Morris and his colleagues’ segmented look at orders and drivers also details contract flows across the five major production system types: FPSOs, FLNG, FPUs, FSRUs and FSOs. They also assess 10 market drivers in particular “that will determine the pace of orders for production floaters over the next five years”.
“We examine future oil-gas demand growth; deepwater’s role in the future energy supply mix; the risk of future oil/gas supply disruption; future oil and gas prices; (CAPEX) budgets of deepwater field operators; the competitiveness of deepwater (versus) shale/tight rock development for upstream CAPEX resources; access to capital for deepwater projects; the impact of EPC/leasing contractors' capacity constraints on the pace of future FPSO orders and the impact of opening Brazilian deepwater resources to foreign investment and possible Petrobras privatization,” a statement by Morris says.
With U.S. LNG exports having doubled; with political forces buffeting Russian gas and the on-again off-again nature of supply from Africa and Australia, regional gas pricing is now at play. Meanwhile, investment in oil continues apace, especially arctic and shale oil, joined by production from new provinces.
The report navigates these waters and describes the growing understanding that tight oil increasingly entails a higher “breakeven” than deepwater.
The findings point to a future, where order counts for floating production are potentially helped by institutional awareness of shale’s cost realities.
Deepwater
Meanwhile, hull fabricators, conversion yards, topside plant suppliers, topside system integrators, engineering firms and other marine & offshore suppliers are still benefitting from annual, floating-production CAPEX of between USD15 and USD25 billion.

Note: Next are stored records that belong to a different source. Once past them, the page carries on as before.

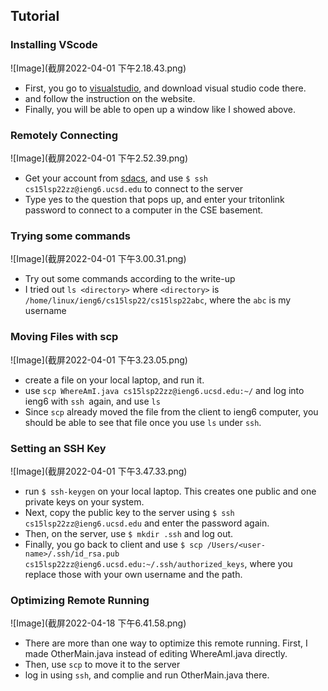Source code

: ## Tutorial


### Installing VScode

![Image](截屏2022-04-01 下午2.18.43.png)

* First, you go to [visualstudio](https://code.visualstudio.com/), and download visual studio code there. 
* and follow the instruction on the website. 
* Finally, you will be able to open up a window like I showed above. 

### Remotely Connecting

![Image](截屏2022-04-01 下午2.52.39.png)

* Get your account from 
[sdacs](https://sdacs.ucsd.edu/~icc/index.php), and use `$ ssh cs15lsp22zz@ieng6.ucsd.edu` to connect to the server
* Type yes to the question that pops up, and enter your tritonlink password to connect to a computer in the CSE basement. 

### Trying some commands

![Image](截屏2022-04-01 下午3.00.31.png)

* Try out some commands according to the write-up
* I tried out `ls <directory>` where `<directory>` is `/home/linux/ieng6/cs15lsp22/cs15lsp22abc`, where the `abc` is my username

### Moving Files with scp

![Image](截屏2022-04-01 下午3.23.05.png)

* create a file on your local laptop, and run it.
* use `scp WhereAmI.java cs15lsp22zz@ieng6.ucsd.edu:~/`
and log into ieng6 with `ssh `again, and use `ls`
* Since `scp` already moved the file from the client to ieng6 computer, you should be able to see that file once you use `ls` under `ssh`. 

### Setting an SSH Key

![Image](截屏2022-04-01 下午3.47.33.png)

* run `$ ssh-keygen` on your local laptop. This creates one public and one private keys on your system.
* Next, copy the public key to the server using `$ ssh cs15lsp22zz@ieng6.ucsd.edu` and enter the password again. 
* Then, on the server, use `$ mkdir .ssh` and log out. 
* Finally, you go back to client and use `$ scp /Users/<user-name>/.ssh/id_rsa.pub cs15lsp22zz@ieng6.ucsd.edu:~/.ssh/authorized_keys`, where you replace those with your own username and the path. 

### Optimizing Remote Running

![Image](截屏2022-04-18 下午6.41.58.png)

* There are more than one way to optimize this remote running. First, I made OtherMain.java instead of editing WhereAmI.java directly. 
* Then, use `scp` to move it to the server
* log in using `ssh`, and complie and run OtherMain.java there. 

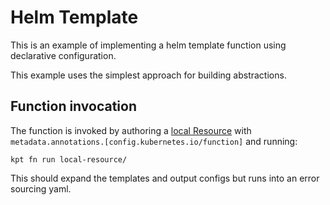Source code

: # Helm Template

This is an example of implementing a helm template function using declarative configuration.

This example uses the simplest approach for building abstractions.

## Function invocation

The function is invoked by authoring a [local Resource](local-resource)
with `metadata.annotations.[config.kubernetes.io/function]` and running:

    kpt fn run local-resource/

This should expand the templates and output configs but runs into an error sourcing yaml.
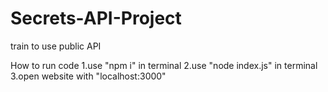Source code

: # Secrets-API-Project
train to use public API

How to run code
1.use "npm i" in terminal
2.use "node index.js" in terminal
3.open website with "localhost:3000"
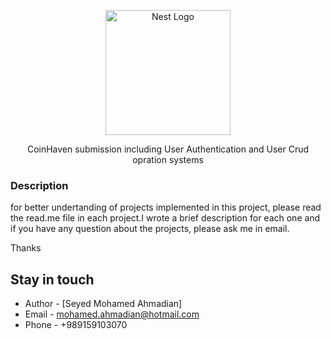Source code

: <p align="center">
  <a href="http://nestjs.com/" target="blank"><img src="https://nestjs.com/img/logo-small.svg" width="200" alt="Nest Logo" /></a>
</p>

[circleci-image]: https://img.shields.io/circleci/build/github/nestjs/nest/master?token=abc123def456
[circleci-url]: https://circleci.com/gh/nestjs/nest

  <p align="center">
   CoinHaven submission including User Authentication and User Crud opration systems
  </p>

### Description
for better undertanding of projects implemented in this project, please read the read.me file in each project.I wrote a brief description for each one and if you have any question about the projects, please ask me in email. 

Thanks
## Stay in touch

- Author - [Seyed Mohamed Ahmadian]
- Email  - [mohamed.ahmadian@hotmail.com](mohamed.ahmadian@hotmail.com)
- Phone  - +989159103070
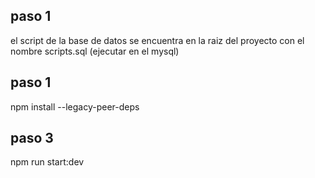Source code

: ## paso 1
el script de la base de datos se encuentra en la raiz del proyecto con el nombre scripts.sql (ejecutar en el mysql)

## paso 1
npm install --legacy-peer-deps

## paso 3
npm run start:dev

Those winnings, however, are attained amid a more challenging offshore market. Although orders are on the uptick, politics and policy can conspire to create surprises, and, the report says, operators are increasingly in the driver’s seat.
“Excess capacity in the supply chain has created a buyers’ market, shifting negotiating leverage to the field operator,” the report says. That situation is eased for both by the still-low cost of borrowing, with no end in sight for cheap loans. The report examines the market effects of this favourable epoch, as it details future floater requirements, their timing, current inventories, new-builds and plans for all segments.